O fluxo maciço de venezuelanos está sobrecarregando o sistema de saúde de Roraima, um estado esparsamente povoado ligado ao resto do Brasil por uma única estrada. As diretoras dos dois principais hospitais de Roraima nos disseram que ficaram sem alguns antibióticos e outros suprimentos devido ao aumento da demanda e tiveram que pedir recursos de emergência para cobrir as necessidades de brasileiros e venezuelanos.

O grande fluxo de imigrantes tem um claro impacto em uma pequena cidade como Pacaraima. Mas, os brasileiros devem dirigir sua indignação ao governo de Maduro,  não a suas vítimas.
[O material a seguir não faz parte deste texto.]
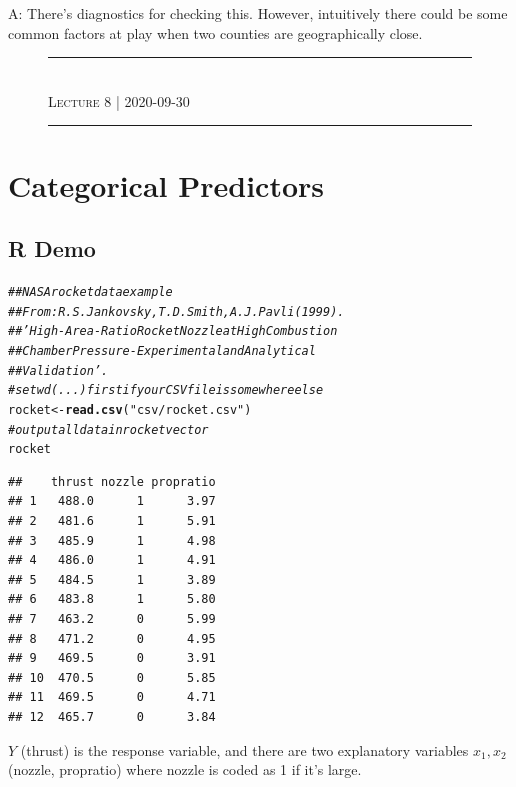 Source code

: \documentclass[oneside]{book}\usepackage[]{graphicx}\usepackage[dvipsnames,table,xcdraw]{xcolor}
\makeatletter
\newcommand{\hlstr}[1]{\textcolor[rgb]{0.192,0.494,0.8}{#1}}%
\newcommand{\hlcom}[1]{\textcolor[rgb]{0.678,0.584,0.686}{\textit{#1}}}%
\newcommand{\hlstd}[1]{\textcolor[rgb]{0.345,0.345,0.345}{#1}}%
\newcommand{\hlkwb}[1]{\textcolor[rgb]{0.69,0.353,0.396}{#1}}%
\newcommand{\hlkwd}[1]{\textcolor[rgb]{0.737,0.353,0.396}{\textbf{#1}}}%
\newenvironment{kframe}{%
 \def\at@end@of@kframe{}%
 \ifinner\ifhmode%
  \def\at@end@of@kframe{\end{minipage}}%
  \begin{minipage}{\columnwidth}%
 \fi\fi%
 \def\FrameCommand##1{\hskip\@totalleftmargin \hskip-\fboxsep
 \colorbox{shadecolor}{##1}\hskip-\fboxsep
     \hskip-\linewidth \hskip-\@totalleftmargin \hskip\columnwidth}%
 \MakeFramed {\advance\hsize-\width
   \@totalleftmargin\z@ \linewidth\hsize
   \@setminipage}}%
 {\par\unskip\endMakeFramed%
 \at@end@of@kframe}
\newenvironment{knitrout}{}{} %
\newcommand{\makeheading}[1]
{
    \begin{figure}[H]
        \centering
        \rule{\columnwidth}{1pt}\\
        {\large \scshape{#1}}\\[-0.6\baselineskip]
        \rule{\columnwidth}{1pt}
        \vspace*{-20pt}
    \end{figure}
}
\makeatother
\begin{document}
A: There's diagnostics for checking this. However,
intuitively there could be some common factors
at play when two counties are geographically close.




\makeheading{Lecture 8 | 2020-09-30}
\section{Categorical Predictors}
\subsection{R Demo}
\begin{knitrout}
\color{fgcolor}\begin{kframe}
\begin{alltt}
\hlcom{## NASA rocket data example}
\hlcom{## From: R.S. Jankovsky, T.D. Smith, A.J. Pavli (1999).}
\hlcom{## 'High-Area-Ratio Rocket Nozzle at High Combustion}
\hlcom{## Chamber Pressure-Experimental and Analytical}
\hlcom{## Validation'.}
\hlcom{# setwd(...) first if your CSV file is somewhere else}
\hlstd{rocket} \hlkwb{<-} \hlkwd{read.csv}\hlstd{(}\hlstr{"csv/rocket.csv"}\hlstd{)}
\hlcom{# output all data in rocket vector}
\hlstd{rocket}
\end{alltt}
\begin{verbatim}
##    thrust nozzle propratio
## 1   488.0      1      3.97
## 2   481.6      1      5.91
## 3   485.9      1      4.98
## 4   486.0      1      4.91
## 5   484.5      1      3.89
## 6   483.8      1      5.80
## 7   463.2      0      5.99
## 8   471.2      0      4.95
## 9   469.5      0      3.91
## 10  470.5      0      5.85
## 11  469.5      0      4.71
## 12  465.7      0      3.84
\end{verbatim}
\end{kframe}
\end{knitrout}

$Y$ (thrust) is the response variable, and there
are two explanatory variables $x_1,x_2$
(nozzle, propratio) where nozzle is coded
as 1 if it's large.
\end{document}
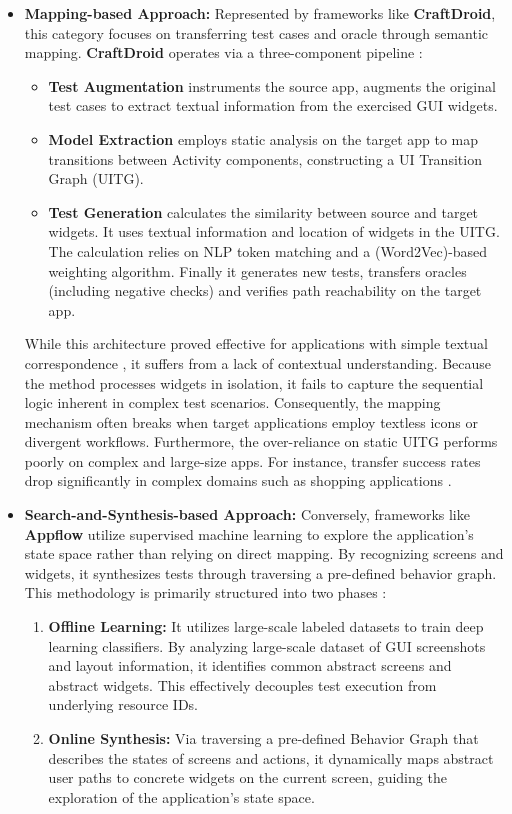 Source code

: \documentclass[acmsmall,nonacm]{acmart}
\begin{document}
\begin{itemize}
    \item \textbf{Mapping-based Approach:} Represented by frameworks like \textbf{CraftDroid}, this category focuses on transferring test cases and oracle through semantic mapping. \textbf{CraftDroid} operates via a three-component pipeline \cite{8952228}:
    \begin{itemize}
        \item\textbf{Test Augmentation} instruments the source app, augments the original test cases to extract textual information from the exercised GUI widgets.
        \item\textbf{Model Extraction} employs static analysis on the target app to map transitions between Activity components, constructing a UI Transition Graph (UITG).
        \item\textbf{Test Generation} calculates the similarity between source and target widgets. It uses textual information and location of widgets in the UITG. The calculation relies on NLP token matching and a (Word2Vec)-based weighting algorithm. Finally it generates new tests, transfers oracles (including negative checks) and verifies path reachability on the target app.
    \end{itemize}
    
    While this architecture proved effective for applications with simple textual correspondence , it suffers from a lack of contextual understanding. Because the method processes widgets in isolation, it fails to capture the sequential logic inherent in complex test scenarios. Consequently, the mapping mechanism often breaks when target applications employ textless icons or divergent workflows. Furthermore, the over-reliance on static UITG performs poorly on complex and large-size apps. For instance, transfer success rates drop significantly in complex domains such as shopping applications \cite{8952228}.

    
    \item \textbf{Search-and-Synthesis-based Approach:} Conversely, frameworks like \textbf{Appflow} utilize supervised machine learning to explore the application's state space rather than relying on direct mapping. By recognizing screens and widgets, it synthesizes tests through traversing a pre-defined behavior graph. This methodology is primarily structured into two phases \cite{10.1145/3236024.3236055}: \begin{enumerate}
        \item \textbf{Offline Learning: }It utilizes large-scale labeled datasets to train deep learning classifiers. By analyzing large-scale dataset of GUI screenshots and layout information, it identifies common abstract screens and abstract widgets. This effectively decouples test execution from underlying resource IDs.
        \item \textbf{Online Synthesis: }Via traversing a pre-defined Behavior Graph that describes the states of screens and actions, it dynamically maps abstract user paths to concrete widgets on the current screen, guiding the exploration of the application's state space.
    \end{enumerate}


\end{itemize}
\end{document}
E as autoridades brasileiras devem tomar medidas decisivas contra ataques xenófobos. O Ministério Público deve denunciar aqueles que usam da violência contra venezuelanos e devem instar as corregedorias da polícia civil e militar a punir policiais que não cumprem suas obrigações.

Ainda que Ana e Luis nos tenham relatado em prantos o ataque em Pacaraima, eles disseram que não retornariam à Venezuela. “Temos medo de voltar. Eles nos considerariam traidores”, disse Luis. Eles não devem ser forçados a fazê-lo.

Os nomes de Ana e Luis foram alterados para lhes garantir proteção.